Reid played 130 internationals for Australia scoring 36 goals including two Olympic Games (1988, 1992), one World Cup (1990) and nine Champions Trophies (1984, 85, 86, 87, 88, 89, 90, 91, and 92). He has also won the Olympians medal (WA Best and Fairest medal) 3 times (1995, 96, and 98) whilst playing for Victoria Park Panthers.

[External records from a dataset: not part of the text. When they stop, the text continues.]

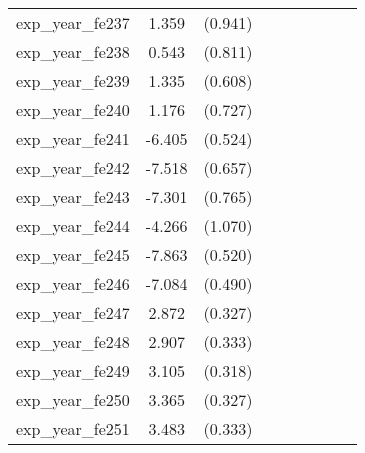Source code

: {\begin{tabular}{l*{4}{cc}}
exp\_year\_fe237&    1.359         &  (0.941)&                  &         &                  &         &                  &         \\
exp\_year\_fe238&    0.543         &  (0.811)&                  &         &                  &         &                  &         \\
exp\_year\_fe239&    1.335\sym{*}  &  (0.608)&                  &         &                  &         &                  &         \\
exp\_year\_fe240&    1.176         &  (0.727)&                  &         &                  &         &                  &         \\
exp\_year\_fe241&   -6.405\sym{***}&  (0.524)&                  &         &                  &         &                  &         \\
exp\_year\_fe242&   -7.518\sym{***}&  (0.657)&                  &         &                  &         &                  &         \\
exp\_year\_fe243&   -7.301\sym{***}&  (0.765)&                  &         &                  &         &                  &         \\
exp\_year\_fe244&   -4.266\sym{***}&  (1.070)&                  &         &                  &         &                  &         \\
exp\_year\_fe245&   -7.863\sym{***}&  (0.520)&                  &         &                  &         &                  &         \\
exp\_year\_fe246&   -7.084\sym{***}&  (0.490)&                  &         &                  &         &                  &         \\
exp\_year\_fe247&    2.872\sym{***}&  (0.327)&                  &         &                  &         &                  &         \\
exp\_year\_fe248&    2.907\sym{***}&  (0.333)&                  &         &                  &         &                  &         \\
exp\_year\_fe249&    3.105\sym{***}&  (0.318)&                  &         &                  &         &                  &         \\
exp\_year\_fe250&    3.365\sym{***}&  (0.327)&                  &         &                  &         &                  &         \\
exp\_year\_fe251&    3.483\sym{***}&  (0.333)&                  &         &                  &         &                  &         \\

\end{tabular}}
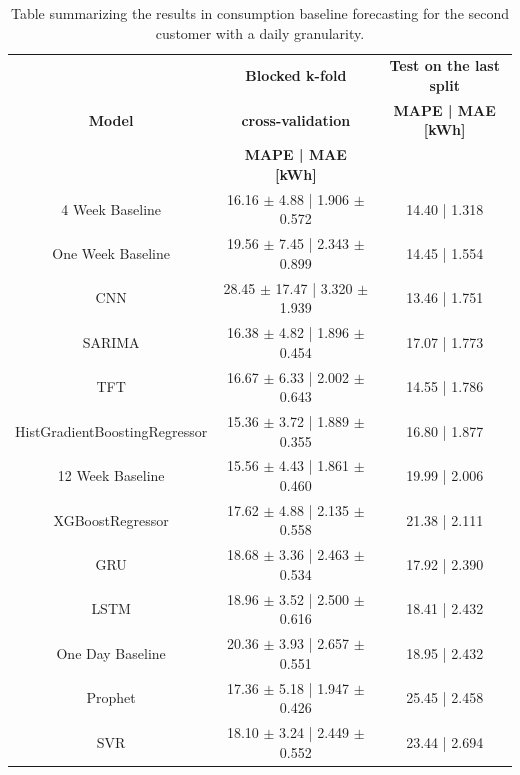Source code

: \begin{table}[H]
\centering
\begin{tabular}{|c|c|c|}
\hline
 & \textbf{Blocked k-fold} & \textbf{Test on the last split}\\
\textbf{Model} & \textbf{cross-validation} & \textbf{MAPE | MAE [kWh]}\\
 & \textbf{MAPE | MAE [kWh]} & \\
\hline
4 Week Baseline & 16.16 $\pm$ 4.88 | 1.906 $\pm$ 0.572 & 14.40 | 1.318\\
\hline
One Week Baseline & 19.56 $\pm$ 7.45 | 2.343 $\pm$ 0.899 & 14.45 | 1.554\\
\hline
CNN & 28.45 $\pm$ 17.47 | 3.320 $\pm$ 1.939 & 13.46 | 1.751\\
\hline
SARIMA & 16.38 $\pm$ 4.82 | 1.896 $\pm$ 0.454 & 17.07 | 1.773\\
\hline
TFT & 16.67 $\pm$ 6.33 | 2.002 $\pm$ 0.643 & 14.55 | 1.786\\
\hline
HistGradientBoostingRegressor & 15.36 $\pm$ 3.72 | 1.889 $\pm$ 0.355 & 16.80 | 1.877\\
\hline
12 Week Baseline & 15.56 $\pm$ 4.43 | 1.861 $\pm$ 0.460 & 19.99 | 2.006\\
\hline
XGBoostRegressor & 17.62 $\pm$ 4.88 | 2.135 $\pm$ 0.558 & 21.38 | 2.111\\
\hline
GRU & 18.68 $\pm$ 3.36 | 2.463 $\pm$ 0.534 & 17.92 | 2.390\\
\hline
LSTM & 18.96 $\pm$ 3.52 | 2.500 $\pm$ 0.616 & 18.41 | 2.432\\
\hline
One Day Baseline & 20.36 $\pm$ 3.93 | 2.657 $\pm$ 0.551 & 18.95 | 2.432\\
\hline
Prophet & 17.36 $\pm$ 5.18 | 1.947 $\pm$ 0.426 & 25.45 | 2.458\\
\hline
SVR & 18.10 $\pm$ 3.24 | 2.449 $\pm$ 0.552 & 23.44 | 2.694\\
\hline
\end{tabular}
\caption{Table summarizing the results in consumption baseline forecasting for the second customer with a daily granularity.}
\label{tab:baselinedailyresults}
\end{table}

He wasan inaugural member of the Australian Institute of Sport (AIS) hockey unit in Perth, Western Australia in 1984 and despite stints back in Queensland, Amsterdam and Bangalore, Reid has his home in Perth. He and his wife Julia have two children, Scott (1998) and Emma (1997).

==Managerial career==
In 2009, he was appointed assistant coach of the Australian Men's Hockey Team (Kookaburras).
During this time he was given the opportunity to take on the head coach position for the Champions Trophy in Melbourne in 2012. He guided the team to their 5th consecutive Champions Trophy gold medal. In October 2013 he was given another opportunity to lead the Kookaburras at the Oceania Cup in Stratford, New Zealand. Here the Kookaburras won the Oceania Cup by defeating New Zealand 5 - 2 in the final and qualified for the 2014 World Cup in Den Haag.
.

In 2014 he and Paul Gaudoin co-coached the Kookaburras to a gold medal at the Commonwealth Games in Glasgow. In September 2014 he was announced as the head coach of the Kookaburras following the retirement of Ric Charlesworth.

During 2015 the Kookaburras continued their successful reign as world number 1 with qualification for the 2016 Rio Olympics by winning the World League Semi-Final tournament in Antwerp after beating Belgium after the final whistle. The World League final was held in December 2015 in Raipur, India. Australia again was victorious in the final of this competition defeating Belgium again, capturing the only World title to have eluded Australia.

On 21 November 2015 Graham was inducted into the Queensland Hockey Hall of Fame.

In the Olympic year, the Kookaburras won the 14th Champions Trophy held in London in June 2016. It was Reid's 2nd Champions Trophy title as head coach. It finished controversially after Australia defeated India in the final after sudden death penalty shootouts (3-1).

After the 2016 Summer Olympics, he stepped down as the Australia head coach and in 2017 he became the head coach of his former club Amsterdam and the assistant coach of the Dutch national team. In March 2019, he was dismissed as Amsterdam coach after an 8–2 loss to HGC in the league and alleged interest from the Indian national team for his services.

== Coach of Indian men's team ==
In April 2019 he was appointed as the head coach of the Indian national team, which also meant he had to leave his position as assistant coach of the Dutch national team.

At the Tokyo Olympics, under his coaching, the Indian team won the bronze medal, defeating Germany in the bronze-medal match. It was India's first podium finish in field hockey after the 1980 Olympics.

He was the coach at the 2021 Men's FIH Hockey Junior World Cup held in Bhubaneswar where the team finished fourth.

He stepped down as Indian men's hockey team chief coach following poor performance of Indian team in 2023 Men's FIH Hockey World Cup. He is holding the record for longest service coach of Indian National Hockey Team.